■ THE TASK
Return only those lines of the records below in which "Then" appears.

■ GIVEN DATA
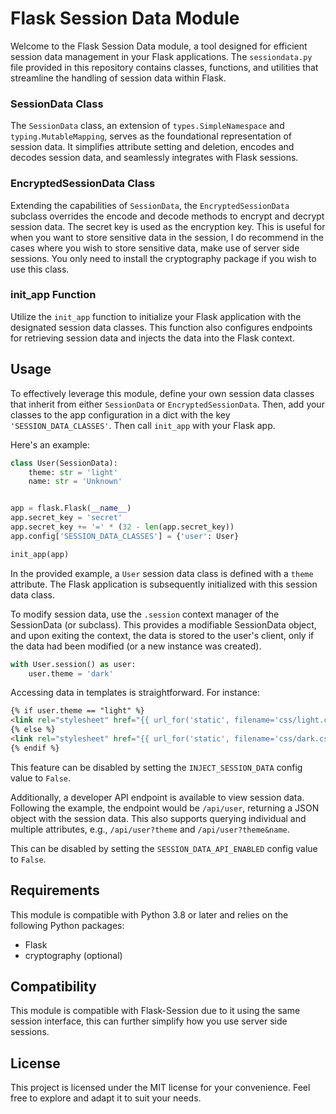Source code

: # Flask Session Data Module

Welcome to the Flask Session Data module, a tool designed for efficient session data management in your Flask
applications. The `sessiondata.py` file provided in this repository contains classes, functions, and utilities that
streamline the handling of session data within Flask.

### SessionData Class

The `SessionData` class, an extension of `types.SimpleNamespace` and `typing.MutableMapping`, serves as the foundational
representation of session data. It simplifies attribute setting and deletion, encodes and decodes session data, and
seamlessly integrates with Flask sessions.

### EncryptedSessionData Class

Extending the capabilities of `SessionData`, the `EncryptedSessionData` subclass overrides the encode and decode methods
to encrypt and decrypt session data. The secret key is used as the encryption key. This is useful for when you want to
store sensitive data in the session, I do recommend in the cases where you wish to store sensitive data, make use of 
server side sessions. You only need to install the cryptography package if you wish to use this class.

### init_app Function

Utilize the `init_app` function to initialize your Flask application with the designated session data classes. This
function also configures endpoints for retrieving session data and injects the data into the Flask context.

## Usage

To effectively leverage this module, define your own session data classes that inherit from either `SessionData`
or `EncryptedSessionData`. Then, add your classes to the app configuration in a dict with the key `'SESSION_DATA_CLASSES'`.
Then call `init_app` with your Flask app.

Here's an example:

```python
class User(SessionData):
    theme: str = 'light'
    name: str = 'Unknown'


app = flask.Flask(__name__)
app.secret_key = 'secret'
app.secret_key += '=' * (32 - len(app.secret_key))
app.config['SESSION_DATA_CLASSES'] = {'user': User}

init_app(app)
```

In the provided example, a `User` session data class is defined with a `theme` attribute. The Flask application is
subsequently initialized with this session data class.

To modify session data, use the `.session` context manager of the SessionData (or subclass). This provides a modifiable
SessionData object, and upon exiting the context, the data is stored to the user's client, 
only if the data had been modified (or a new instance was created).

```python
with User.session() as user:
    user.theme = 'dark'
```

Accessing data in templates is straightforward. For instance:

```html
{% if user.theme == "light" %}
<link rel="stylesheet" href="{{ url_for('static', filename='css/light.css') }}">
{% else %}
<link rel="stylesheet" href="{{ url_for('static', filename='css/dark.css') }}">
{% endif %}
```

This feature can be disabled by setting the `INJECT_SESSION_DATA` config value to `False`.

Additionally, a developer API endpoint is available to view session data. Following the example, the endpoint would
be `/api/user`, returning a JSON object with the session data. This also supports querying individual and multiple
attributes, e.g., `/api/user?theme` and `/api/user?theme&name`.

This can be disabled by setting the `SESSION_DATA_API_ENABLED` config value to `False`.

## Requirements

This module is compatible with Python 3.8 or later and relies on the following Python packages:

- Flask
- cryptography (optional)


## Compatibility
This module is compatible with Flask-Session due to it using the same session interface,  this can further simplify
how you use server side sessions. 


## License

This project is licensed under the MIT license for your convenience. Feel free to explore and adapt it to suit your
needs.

--

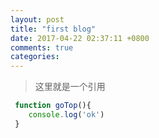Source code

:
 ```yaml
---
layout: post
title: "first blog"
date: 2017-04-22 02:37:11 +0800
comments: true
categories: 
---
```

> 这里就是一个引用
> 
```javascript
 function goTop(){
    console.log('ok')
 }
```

■ EXERCISE RESPONSE
or `EncryptedSessionData`. Then, add your classes to the app configuration in a dict with the key `'SESSION_DATA_CLASSES'`.
Then call `init_app` with your Flask app.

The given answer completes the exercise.